In 1972, Redding and Mitchell had brought claims in the New York courts against the administrator of Hendrix’s Estate and a company called Are You Experienced Limited for an account and payment of royalties they claimed were due to them. Redding and Mitchell settled their claims in the sum of $100,000 and $247,500 respectively in return for Redding and Mitchell entering into separate releases (Releases) in which they promised not to sue Hendrix’s Estate. The Releases were subject to New York law. The claims were formally discontinued as a result.

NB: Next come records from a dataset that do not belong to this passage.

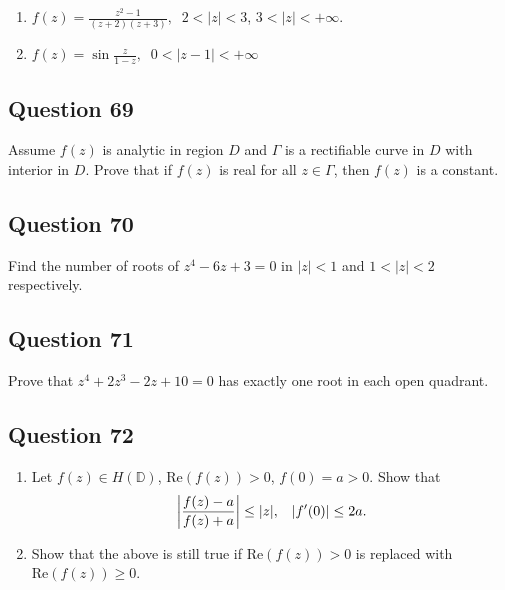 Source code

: \documentclass[12pt]{article}
\begin{document}
\begin{enumerate}
\def\labelenumi{(\alph{enumi})}
\item
  \(\displaystyle f(z) = \frac{z^2 - 1}{ (z+2)(z+3)}, \; \; 2 < |z| < 3\),
  \(3 < |z| < + \infty\).
\item
  \(\displaystyle f(z) = \sin \frac{z}{1-z}, \; \; 0 < |z-1| < + \infty\)
\end{enumerate}

\hypertarget{question-69-2}{%
\subsection{Question 69}\label{question-69-2}}

Assume \(f(z)\) is analytic in region \(D\) and \(\Gamma\) is a
rectifiable curve in \(D\) with interior in \(D\). Prove that if
\(f(z)\) is real for all \(z \in \Gamma\), then \(f(z)\) is a constant.

\hypertarget{question-70-2}{%
\subsection{Question 70}\label{question-70-2}}

Find the number of roots of \(z^4 - 6z + 3 =0\) in \(|z|<1\) and
\(1 < |z| < 2\) respectively.

\hypertarget{question-71-2}{%
\subsection{Question 71}\label{question-71-2}}

Prove that \(z^4 + 2 z^3 - 2z + 10 =0\) has exactly one root in each
open quadrant.

\hypertarget{question-72-2}{%
\subsection{Question 72}\label{question-72-2}}

\begin{enumerate}
\def\labelenumi{(\arabic{enumi})}
\item
  Let \(f(z) \in H({\mathbb D})\), \(\text{Re}(f(z)) >0\),
  \(f(0)= a>0\). Show that
  \[{\left\lvert { \frac{f(z)-a}{f(z)+a}} \right\rvert} \leq |z|, \; \; \;
  |f'(0)| \leq 2a.\]
\item
  Show that the above is still true if \(\text{Re}(f(z)) >0\) is
  replaced with \(\text{Re}(f(z)) \geq 0\).
\end{enumerate}
\end{document}
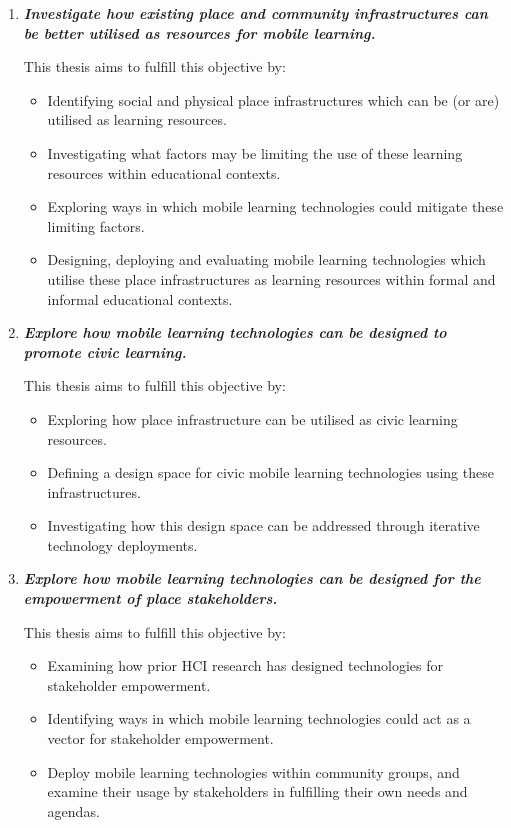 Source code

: \begin{enumerate}

\item \textit{\textbf{Investigate how existing place and community infrastructures can be better utilised as resources for mobile learning.}}

This thesis aims to fulfill this objective by:

\begin{itemize}
  \item Identifying social and physical place infrastructures which can be (or are) utilised as learning resources.
  \item Investigating what factors may be limiting the use of these learning resources within educational contexts.
  \item Exploring ways in which mobile learning technologies could mitigate these limiting factors.
  \item Designing, deploying and evaluating mobile learning technologies which utilise these place infrastructures as learning resources within formal and informal educational contexts.
\end{itemize}

\item \textit{\textbf{Explore how mobile learning technologies can be designed to promote civic learning.}}

This thesis aims to fulfill this objective by:

\begin{itemize}
  \item Exploring how place infrastructure can be utilised as civic learning resources.
  \item Defining a design space for civic mobile learning technologies using these infrastructures.
  \item Investigating how this design space can be addressed through iterative technology deployments.
\end{itemize}

\item \textit{\textbf{Explore how mobile learning technologies can be designed for the empowerment of place stakeholders.}}

This thesis aims to fulfill this objective by:

\begin{itemize}
  \item Examining how prior HCI research has designed technologies for stakeholder empowerment.
  \item Identifying ways in which mobile learning technologies could act as a vector for stakeholder empowerment.
  \item Deploy mobile learning technologies within community groups, and examine their usage by stakeholders in fulfilling their own needs and agendas.
\end{itemize}

\end{enumerate}

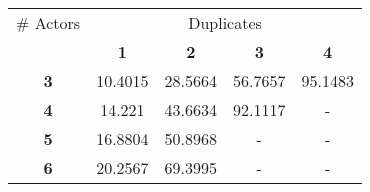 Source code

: \begin{tabular}{ | c | c | c | c | c | }
\hline
\# Actors & \multicolumn{4}{|c|}{Duplicates} \\ \cline{2-5}
 & {\bf1} & {\bf2} & {\bf3} & {\bf4} \\ \hline \hline
{\bf 3} & 10.4015 & 28.5664 & 56.7657 & 95.1483 \\ \hline
{\bf 4} & 14.221 & 43.6634 & 92.1117 & - \\ \hline
{\bf 5} & 16.8804 & 50.8968 & - & - \\ \hline
{\bf 6} & 20.2567 & 69.3995 & - & - \\ \hline
\end{tabular}
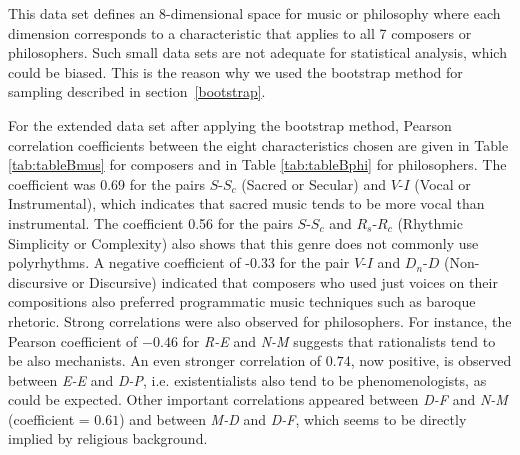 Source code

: \documentclass[
 aip,
 jmp,
 amsmath,amssymb,
 reprint,
]{revtex4-1}
\begin{document}
This data set defines an 8-dimensional space for music or philosophy
where each dimension corresponds to a characteristic that applies to
all 7 composers or philosophers. Such small data sets are not adequate
for statistical analysis, which could be biased. This is the reason
why we used the bootstrap method for sampling described in
section~\ref{bootstrap}.

For the extended data set after applying the bootstrap method, Pearson
correlation coefficients between the eight characteristics chosen are
given in Table \ref{tab:tableBmus} for composers and in Table
\ref{tab:tableBphi} for philosophers. The coefficient was 0.69 for the
pairs $S$-$S_c$ (Sacred or Secular) and $V$-$I$ (Vocal or
Instrumental), which indicates that sacred music tends to be more
vocal than instrumental. The coefficient 0.56 for the pairs $S$-$S_c$
and $R_s$-$R_c$ (Rhythmic Simplicity or Complexity) also shows that
this genre does not commonly use polyrhythms. A negative coefficient
of -0.33 for the pair $V$-$I$ and $D_n$-$D$ (Non-discursive or
Discursive) indicated that composers who used just voices on their
compositions also preferred programmatic music techniques such as
baroque rhetoric. Strong correlations were also observed for
philosophers. For instance, the Pearson coefficient of $-0.46$ for
\emph{R-E} and \emph{N-M} suggests that rationalists tend to be also
mechanists. An even stronger correlation of $0.74$, now positive, is
observed between \emph{E-E} and \emph{D-P}, i.e. existentialists also
tend to be phenomenologists, as could be expected. Other important
correlations appeared between \emph{D-F} and \emph{N-M} (coefficient =
$0.61$) and between \emph{M-D} and \emph{D-F}, which seems to be
directly implied by religious background.
\end{document}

In the current claim, the claimants’ New York attorney provided an expert’s report which argued that the Releases should be narrowly interpreted under New York law and should not prevent the bringing of this claim since it was not within the contemplation of the parties at the time of the Releases – particularly given the advent of digital media and streaming.
Sony argued that the claimants should not be entitled to rely on the attorney’s report for various reasons, mainly procedural in nature, while acknowledging that if the report was allowed in evidence, the claimants would be allowed to proceed with their claim.
The judge decided to allow the attorney’s report in evidence.
Outcome
The decision to allow the attorney’s report meant that the claimants successfully opposed the application in relation to copyright since it was accepted, based on the report, that they had a real prospect of succeeding on that issue at trial.
The judge also found that in the case of the performers’ property rights, the claimants had a more than arguable case that the Releases did not include consent to the present exploitation of such rights.
The judge therefore dismissed Sony’s application for a strike out and/or summary judgment.
A number of the pleaded points put forward by Sony were withdrawn and others were struck out by the court. However the main arguments in the case remain to be dealt with at trial – specifically the claims in respect of copyright and performers’ property rights.
Practical points
It is quite rare for a settlement agreement from roughly 50 years ago to come under the microscope in this way – especially in a different jurisdiction – although it can happen in relation to copyright and related performing rights.
More generally, when any commercial settlement agreement is being negotiated and documented, the parties are always strongly recommended to consider whether the settlement is to be in respect of all possible claims, whether contemplated or not and whether they are existing or future claims, or whether the range of claims being settled is to be more limited. Legal advice should always be sought.